O Tribunal de Justiça do Paraná (TJPR) confirmou a troca e afirmou que houve uma “inconsistência cadastral”. Apesar disso, o órgão ainda não esclareceu o que causou o erro, nem se os autores serão responsabilizados. Também não há previsão para a correção formal do registro.
A Secretaria da Segurança Pública (SSP) de São Paulo disse que “o Banco Nacional de Medidas Penais e Prisões apresenta um mandado de prisão expedido pelo Poder Judiciário do Paraná em nome de uma mulher, mas com o CPF do jornalista”. A SSP afirmou que “determinou a reconfiguração do sistema policial paulista para bloquear o erro do sistema federal, até que o Poder Judiciário do Paraná ou o CNJ corrijam o erro do lançamento”.

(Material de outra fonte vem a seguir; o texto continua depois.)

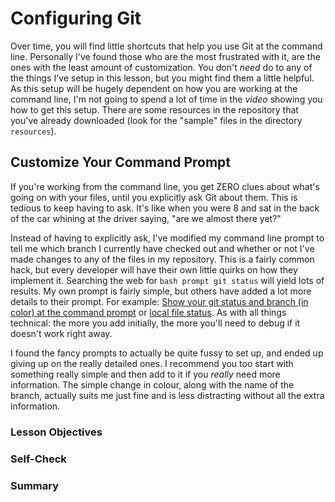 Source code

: # Configuring Git

Over time, you will find little shortcuts that help you use Git at
the command line. Personally I've found those who are the most
frustrated with it, are the ones with the least amount of
customization. You don't *need* do to any of the things I've setup
in this lesson, but you might find them a little helpful. As this
setup will be hugely dependent on how you are working at the command
line, I'm not going to spend a lot of time in the *video* showing
you how to get this setup. There are some resources in the
repository that you've already downloaded (look for the "sample"
files in the directory `resources`).

## Customize Your Command Prompt

If you're working from the command line, you get ZERO clues
about what's going on with your files, until you explicitly ask
Git about them. This is tedious to keep having to ask. It's
like when you were 8 and sat in the back of the car whining at
the driver saying, "are we almost there yet?"

Instead of having to explicitly ask, I've modified my command line 
prompt to tell me which branch I currently have checked out and 
whether or not I've made changes to any of the files in my 
repository. This is a fairly common hack, but every developer
will have their own little quirks on how they implement it.
Searching the web for `bash prompt git status` will yield lots
of results. My own prompt is fairly simple, but others have
added a lot more details to their prompt. For example: [Show your git status and branch (in color) at the command prompt](https://coderwall.com/p/pn8f0g) or [local
file status](https://github.com/magicmonty/bash-git-prompt). As
with all things technical: the more you add initially, the more
you'll need to debug if it doesn't work right away.

I found the fancy prompts to actually be quite fussy to set up,
and ended up giving up on the really detailed ones. I recommend
you too start with something really simple and then add to it if
you *really* need more information. The simple change in
colour, along with the name of the branch, actually suits me
just fine and is less distracting without all the extra
information.

### Lesson Objectives

### Self-Check

### Summary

Os advogados do jornalista vão solicitar a correção do número de CPF que consta no mandado de prisão. Além disso, vão pedir que o erro seja comunicado oficialmente às autoridades policiais em todo o território nacional. Também irão ingressar com pedidos de habeas corpus junto aos tribunais do Paraná e de São Paulo, em defesa do colunista.
A Associação Brasileira de Jornalismo Investigativo (Abraji) se manifestou sobre o caso e em nota e cobrou explicações das autoridades. “O Judiciário e a polícia precisam explicar os procedimentos que foram adotados e como isso aconteceu”, diz o texto. “A alegação de erro não convence, tendo em vista que os números (de CPF) são muito diferentes”, pontuou a presidente da entidade, Katia Brembatti.

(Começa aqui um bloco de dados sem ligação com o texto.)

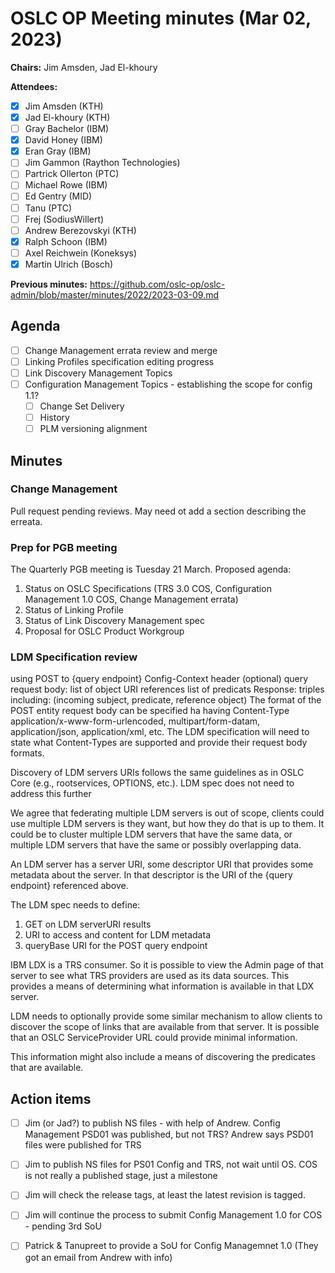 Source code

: # OSLC OP Meeting minutes (Mar 02, 2023)

**Chairs:** Jim Amsden, Jad El-khoury

**Attendees:** 

- [x] Jim Amsden (KTH)
- [x] Jad El-khoury (KTH)
- [ ] Gray Bachelor (IBM)
- [x] David Honey (IBM)
- [x] Eran Gray (IBM)
- [ ] Jim Gammon (Raython Technologies)
- [ ] Partrick Ollerton (PTC)
- [ ] Michael Rowe (IBM)
- [ ] Ed Gentry (MID)
- [ ] Tanu (PTC)
- [ ] Frej (SodiusWillert)
- [ ] Andrew Berezovskyi (KTH)
- [x] Ralph Schoon (IBM)
- [ ] Axel Reichwein (Koneksys)
- [x] Martin Ulrich (Bosch)

**Previous minutes:** https://github.com/oslc-op/oslc-admin/blob/master/minutes/2022/2023-03-09.md

## Agenda
- [ ] Change Management errata review and merge
- [ ] Linking Profiles specification editing progress
- [ ] Link Discovery Management Topics
- [ ] Configuration Management Topics - establishing the scope for config 1.1?
    - [ ] Change Set Delivery
    - [ ] History
    - [ ] PLM versioning alignment

## Minutes

### Change Management

Pull request pending reviews. May need ot add a section describing the erreata.  

### Prep for PGB meeting

The Quarterly PGB meeting is Tuesday 21 March. Proposed agenda:

1.	Status on OSLC Specifications (TRS 3.0 COS, Configuration Management 1.0 COS, Change Management errata)
2.	Status of Linking Profile 
3.	Status of Link Discovery Management spec
4.	Proposal for OSLC Product Workgroup

### LDM Specification review

using POST to {query endpoint}
Config-Context header (optional)
query request body:
    list of object URI references
    list of predicats
Response: triples including:
(incoming subject, predicate, reference object)
The format of the POST entity request body can be specified ha having Content-Type application/x-www-form-urlencoded, multipart/form-datam, application/json, application/xml, etc. The LDM specification will need to state what Content-Types are supported and provide their request body formats. 

Discovery of LDM servers URIs follows the same guidelines as in OSLC Core (e.g., rootservices, OPTIONS, etc.). LDM spec does not need to address this further

We agree that federating multiple LDM servers is out of scope, clients could use multiple LDM servers is they want, but how they do that is up to them. It could be to cluster multiple LDM servers that have the same data, or multiple LDM servers that have the same or possibly overlapping data. 

An LDM server has a server URI, some descriptor URI that provides some metadata about the server. In that descriptor is the URI of the {query endpoint} referenced above.

The LDM spec needs to define:
1. GET on LDM serverURI results
2. URI to access and content for LDM metadata
3. queryBase URI for the POST query endpoint

IBM LDX is a TRS consumer. So it is possible to view the Admin page of that server to see what TRS providers are used as its data sources. This provides a means of determining what information is available in that LDX server. 

LDM needs to optionally provide some similar mechanism to allow clients to discover the scope of links that are available from that server. It is possible that an OSLC ServiceProvider URL could provide minimal information.

This information might also include a means of discovering the predicates that are available. 


## Action items

- [ ] Jim (or Jad?) to publish NS files - with help of Andrew. Config Management PSD01 was published, but not TRS? Andrew says PSD01 files were published for TRS 
- [ ] Jim to publish NS files for PS01 Config and TRS, not wait until OS. COS is not really a published stage, just a milestone 

- [ ] Jim will check the release tags, at least the latest revision is tagged.
- [ ] Jim will continue the process to submit Config Management 1.0 for COS - pending 3rd SoU
- [ ] Patrick & Tanupreet to provide a SoU for Config Managemnet 1.0 (They got an email from Andrew with info)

Ela destacou que “chama a atenção e causa preocupação o fato de a ação ser direcionada a um jornalista com marcante atuação crítica sobre a atuação policial”. “Sakamoto corre risco nessa situação e esse cenário precisa ser revertido imediatamente”, defendeu Brembatti.

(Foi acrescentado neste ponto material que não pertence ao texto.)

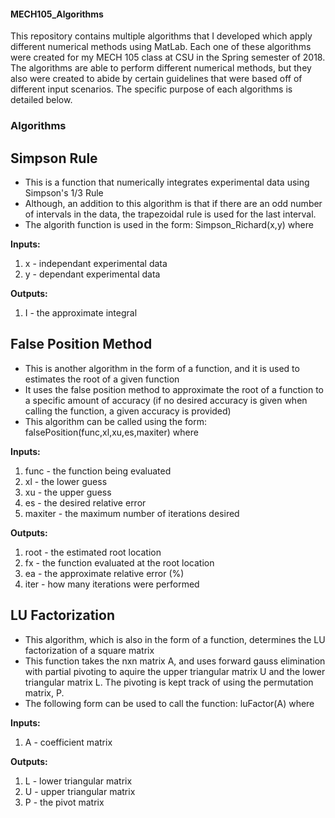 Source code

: #### MECH105_Algorithms
This repository contains multiple algorithms that I developed which apply different numerical methods using MatLab. Each one of these algorithms were created for my MECH 105 class at CSU in the Spring semester of 2018. The algorithms are able to perform different numerical methods, but they also were created to abide by certain guidelines that were based off of different input scenarios. The specific purpose of each algorithms is detailed below.

### Algorithms

## Simpson Rule
  * This is a function that numerically integrates experimental data using Simpson's 1/3 Rule
  * Although, an addition to this algorithm is that if there are an odd number of intervals in the data, the trapezoidal rule is used for the last interval.
  * The algorith function is used in the form: Simpson_Richard(x,y) where 
  
  **Inputs:**
  1. x - independant experimental data 
  2. y - dependant experimental data
  
  **Outputs:**
  1. I - the approximate integral
  
## False Position Method
  * This is another algorithm in the form of a function, and it is used to estimates the root of a given function
  * It uses the false position method to approximate the root of a function to a specific amount of accuracy (if no desired accuracy is given when calling the function, a given accuracy is provided)
  * This algorithm can be called using the form: falsePosition(func,xl,xu,es,maxiter) where
  
  **Inputs:**
  1. func - the function being evaluated
  2. xl - the lower guess
  3. xu - the upper guess
  4. es - the desired relative error
  5. maxiter - the maximum number of iterations desired
  
  **Outputs:**
  1. root - the estimated root location
  2. fx - the function evaluated at the root location
  3. ea - the approximate relative error (%)
  4. iter - how many iterations were performed
  
## LU Factorization
  * This algorithm, which is also in the form of a function, determines the LU factorization of a square matrix
  * This function takes the nxn matrix A, and uses forward gauss elimination with partial pivoting to aquire the upper triangular matrix U and the lower triangular matrix L. The pivoting is kept track of using the permutation matrix, P.
  * The following form can be used to call the function: luFactor(A) where
  
  **Inputs:**
  1. A - coefficient matrix
  
  **Outputs:**
  1. L - lower triangular matrix
  2. U - upper triangular matrix
  3. P - the pivot matrix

A Associação cobrou das autoridades — em especial do TJPR e do CNJ – Conselho Nacional de Justiça — a apuração rigorosa do ocorrido, a responsabilização dos envolvidos e a imediata correção dos registros nos bancos de dados oficiais.
Jornalista, doutor em Ciência Política, Leonardo Sakamoto é colunista de política do UOL, comentarista do Jornal da Cultura e professor de Jornalismo na PUC-SP. Também preside a ONG Repórter Brasil, conhecida pelo jornalismo combativo. A entidade atua na denúncia de casos de trabalho escravo e outras violações de direitos no país, publicados regularmente em seu site.
O caso da mulher condenada por homicídio passou a tramitar em segredo de Justiça a partir de janeiro de 2024. E Leonardo Sakamoto, embora inocente, ainda é tratado nos sistemas policiais como se tivesse um mandado.